Assignment: Could you restate the data word for word?

Data for review:
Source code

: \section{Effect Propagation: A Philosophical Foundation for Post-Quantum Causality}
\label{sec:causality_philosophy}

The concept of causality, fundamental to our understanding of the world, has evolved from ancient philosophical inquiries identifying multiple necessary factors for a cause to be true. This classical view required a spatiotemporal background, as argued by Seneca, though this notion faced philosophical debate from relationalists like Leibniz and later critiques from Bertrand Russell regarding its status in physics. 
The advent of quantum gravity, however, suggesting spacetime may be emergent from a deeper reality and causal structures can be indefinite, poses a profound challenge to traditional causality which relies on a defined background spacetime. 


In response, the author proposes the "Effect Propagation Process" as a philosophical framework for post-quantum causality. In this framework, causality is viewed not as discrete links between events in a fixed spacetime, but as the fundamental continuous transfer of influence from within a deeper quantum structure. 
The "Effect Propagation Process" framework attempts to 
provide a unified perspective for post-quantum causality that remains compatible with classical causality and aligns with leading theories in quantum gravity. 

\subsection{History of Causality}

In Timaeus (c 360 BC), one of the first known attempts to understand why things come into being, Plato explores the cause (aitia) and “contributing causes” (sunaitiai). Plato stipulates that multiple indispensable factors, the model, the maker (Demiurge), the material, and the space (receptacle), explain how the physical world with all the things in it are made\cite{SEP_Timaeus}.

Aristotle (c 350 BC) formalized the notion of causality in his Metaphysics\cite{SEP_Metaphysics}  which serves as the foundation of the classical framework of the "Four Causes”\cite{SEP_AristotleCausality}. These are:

Result of the task:
Source code

: \section{Effect Propagation: A Philosophical Foundation for Post-Quantum Causality}
\label{sec:causality_philosophy}

The concept of causality, fundamental to our understanding of the world, has evolved from ancient philosophical inquiries identifying multiple necessary factors for a cause to be true. This classical view required a spatiotemporal background, as argued by Seneca, though this notion faced philosophical debate from relationalists like Leibniz and later critiques from Bertrand Russell regarding its status in physics. 
The advent of quantum gravity, however, suggesting spacetime may be emergent from a deeper reality and causal structures can be indefinite, poses a profound challenge to traditional causality which relies on a defined background spacetime. 


In response, the author proposes the "Effect Propagation Process" as a philosophical framework for post-quantum causality. In this framework, causality is viewed not as discrete links between events in a fixed spacetime, but as the fundamental continuous transfer of influence from within a deeper quantum structure. 
The "Effect Propagation Process" framework attempts to 
provide a unified perspective for post-quantum causality that remains compatible with classical causality and aligns with leading theories in quantum gravity. 

\subsection{History of Causality}

In Timaeus (c 360 BC), one of the first known attempts to understand why things come into being, Plato explores the cause (aitia) and “contributing causes” (sunaitiai). Plato stipulates that multiple indispensable factors, the model, the maker (Demiurge), the material, and the space (receptacle), explain how the physical world with all the things in it are made\cite{SEP_Timaeus}.

Aristotle (c 350 BC) formalized the notion of causality in his Metaphysics\cite{SEP_Metaphysics}  which serves as the foundation of the classical framework of the "Four Causes”\cite{SEP_AristotleCausality}. These are:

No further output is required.